Saturday, April 01, 2006

No Offense, but...

Why is it, when somebody says, "No offense, but..." you know you're about to be offended? So, if somebody calls your mother a crack whore, and then says, "but no offense intended..." that makes it okay? Well, it does for me, but then, my mother is a crack whore. Well, somebody's mother has to be. (No offense, mom.)

Okay, this is all going somewhere.

So the other day I was in a meeting and a lady gets up to make a presentation on poverty -- poverty of all things! -- and she says, "No offense, but they try to Jew you down." She was, of course, not wanting to offend none of the Jews in the crowd. The first thing that came to mind is why did she use the word "Jew" at all, when what she meant was "haggle," or perhaps "bargain." After all, she knew that she might be offensive.

But then, I took her advice and decided not to be offended.

And that led me to wonder. And anybody that knows me knows where that might lead. And what I wondered was this: Why don't we use other religions as verbs the same way we use Jew as a verb? For instance, what does it mean to Christian somebody (aside from being named)? How about Buddhist? Buddhisted? Buddhisting? Or Muslim? We could even fragment. Have you ever been Hare Krishnaed at an airport? Or Jehovah Witnessed? What about Babtisted? Or Catholicked. On second thought, I'm not sure I want to be Catholicked.
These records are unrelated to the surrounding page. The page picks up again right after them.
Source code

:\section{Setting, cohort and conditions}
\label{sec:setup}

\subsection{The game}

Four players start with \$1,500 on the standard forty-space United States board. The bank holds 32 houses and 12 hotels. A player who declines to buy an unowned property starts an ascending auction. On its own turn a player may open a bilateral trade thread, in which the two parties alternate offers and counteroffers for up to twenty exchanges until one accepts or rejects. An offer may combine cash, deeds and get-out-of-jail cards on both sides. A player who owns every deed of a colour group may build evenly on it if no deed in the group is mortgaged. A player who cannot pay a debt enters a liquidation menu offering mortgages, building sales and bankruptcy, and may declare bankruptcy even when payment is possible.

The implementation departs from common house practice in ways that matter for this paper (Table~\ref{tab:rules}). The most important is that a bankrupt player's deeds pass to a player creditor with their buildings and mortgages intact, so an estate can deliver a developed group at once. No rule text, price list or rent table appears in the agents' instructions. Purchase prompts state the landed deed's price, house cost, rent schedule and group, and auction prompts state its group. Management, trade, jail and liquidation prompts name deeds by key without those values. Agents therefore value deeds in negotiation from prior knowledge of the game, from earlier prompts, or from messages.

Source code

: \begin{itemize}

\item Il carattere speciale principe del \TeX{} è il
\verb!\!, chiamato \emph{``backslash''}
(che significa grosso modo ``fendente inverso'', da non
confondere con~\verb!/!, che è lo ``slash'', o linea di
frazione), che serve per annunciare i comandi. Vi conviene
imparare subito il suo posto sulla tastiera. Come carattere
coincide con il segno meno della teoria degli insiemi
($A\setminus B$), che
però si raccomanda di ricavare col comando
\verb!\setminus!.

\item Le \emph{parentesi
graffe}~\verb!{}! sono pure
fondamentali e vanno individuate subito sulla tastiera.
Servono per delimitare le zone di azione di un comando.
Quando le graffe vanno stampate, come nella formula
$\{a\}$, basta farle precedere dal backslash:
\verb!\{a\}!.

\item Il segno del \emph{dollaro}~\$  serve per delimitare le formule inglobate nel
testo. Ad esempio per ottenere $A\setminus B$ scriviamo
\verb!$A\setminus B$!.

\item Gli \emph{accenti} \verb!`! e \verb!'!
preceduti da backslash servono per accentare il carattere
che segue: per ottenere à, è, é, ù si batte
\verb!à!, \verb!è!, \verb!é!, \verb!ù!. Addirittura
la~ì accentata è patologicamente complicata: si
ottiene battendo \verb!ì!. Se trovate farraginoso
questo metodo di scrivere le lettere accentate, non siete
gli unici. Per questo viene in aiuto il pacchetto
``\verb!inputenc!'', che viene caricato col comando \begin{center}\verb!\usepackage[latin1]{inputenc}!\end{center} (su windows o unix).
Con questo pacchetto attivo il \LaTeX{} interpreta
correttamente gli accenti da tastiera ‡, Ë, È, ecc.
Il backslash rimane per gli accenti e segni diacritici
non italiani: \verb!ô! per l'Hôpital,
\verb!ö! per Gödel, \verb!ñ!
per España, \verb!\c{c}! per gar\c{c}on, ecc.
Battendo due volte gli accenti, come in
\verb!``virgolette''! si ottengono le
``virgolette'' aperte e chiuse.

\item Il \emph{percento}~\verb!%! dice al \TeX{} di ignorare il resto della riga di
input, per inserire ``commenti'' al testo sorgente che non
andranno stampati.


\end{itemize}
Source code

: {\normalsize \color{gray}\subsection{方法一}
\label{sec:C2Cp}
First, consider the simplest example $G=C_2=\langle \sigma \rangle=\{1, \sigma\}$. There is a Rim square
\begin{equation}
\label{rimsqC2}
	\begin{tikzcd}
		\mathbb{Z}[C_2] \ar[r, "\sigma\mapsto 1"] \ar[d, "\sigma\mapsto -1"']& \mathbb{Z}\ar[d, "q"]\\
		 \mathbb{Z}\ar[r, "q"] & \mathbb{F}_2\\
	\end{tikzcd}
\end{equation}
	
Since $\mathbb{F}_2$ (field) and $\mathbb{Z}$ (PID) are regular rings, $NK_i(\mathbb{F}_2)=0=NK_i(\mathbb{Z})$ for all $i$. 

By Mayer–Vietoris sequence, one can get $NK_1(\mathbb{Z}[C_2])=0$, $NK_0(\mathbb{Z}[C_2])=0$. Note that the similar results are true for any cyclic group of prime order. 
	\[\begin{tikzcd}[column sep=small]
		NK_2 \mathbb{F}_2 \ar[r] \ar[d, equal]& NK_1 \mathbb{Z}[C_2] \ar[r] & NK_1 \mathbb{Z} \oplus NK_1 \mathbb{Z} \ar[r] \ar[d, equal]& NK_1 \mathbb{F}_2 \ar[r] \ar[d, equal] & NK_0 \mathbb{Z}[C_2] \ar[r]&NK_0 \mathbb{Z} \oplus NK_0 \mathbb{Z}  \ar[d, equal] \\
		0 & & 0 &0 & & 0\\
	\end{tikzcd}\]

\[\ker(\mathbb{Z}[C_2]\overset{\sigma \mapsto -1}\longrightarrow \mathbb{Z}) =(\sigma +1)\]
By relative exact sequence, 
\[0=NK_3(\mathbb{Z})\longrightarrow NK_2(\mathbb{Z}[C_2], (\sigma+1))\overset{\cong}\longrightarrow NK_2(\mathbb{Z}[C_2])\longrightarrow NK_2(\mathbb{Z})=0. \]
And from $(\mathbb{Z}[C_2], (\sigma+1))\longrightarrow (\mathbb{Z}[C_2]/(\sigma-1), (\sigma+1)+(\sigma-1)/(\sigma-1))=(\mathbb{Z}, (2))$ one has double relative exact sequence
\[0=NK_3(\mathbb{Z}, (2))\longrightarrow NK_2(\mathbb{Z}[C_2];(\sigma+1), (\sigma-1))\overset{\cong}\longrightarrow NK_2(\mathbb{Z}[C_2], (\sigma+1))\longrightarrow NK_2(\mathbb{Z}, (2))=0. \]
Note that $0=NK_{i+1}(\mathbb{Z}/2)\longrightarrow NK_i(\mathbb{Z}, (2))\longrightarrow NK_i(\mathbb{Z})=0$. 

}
So, for the sake of furthering our understanding of the English language... Ah, hell, who am I kidding? To make it easier to label other people and therefore reduce the amount of thinking we each might be forced to do, I'm going to offer the following additions to our language.

Christianed: The belief that you can always be forgiven without reprisal or responsibility, no matter what you do, by simply saying you're sorry. Examples: He did christian after drunkenly running over all the Kindergartners... what more do you want him to do? He was trying to christian the principal for skipping school.

Baptisted: The ability to be morally superior over someone else because you're dumber than they are. Examples: My dad was so baptist the way he never asked for directions when he was hopelessly lost. Hey, don't baptist me because you didn't pass the test!

Catholicked: To be made to do something morally wrong out of fear that it's sinful not to. Example: That son of a bitched catholicked my little sister!

Buddhisted: To never have to explain what you're talking about because no one will understand it anyway. Example: Mrs. Galicki, our math teacher, buddhisted all hour about fractions.

Islamed: To be afraid to criticise something, even legitimately, for fear of retaliation. Example: Islam is a nice religion.

Jehovah Witnessed: To pretend you're not at home, even when it's obvious that you are, so whomever it is at the door will go away. Example: When we went over to the neighbor's house to complain about the noise from his party, he jehovah witnessed us.

Taoed: To be told something that made absolutely no sense at all, but in such a way that it's actually you that feels dumber in the end. Example: The tax agent taoed me about the new changes in the law.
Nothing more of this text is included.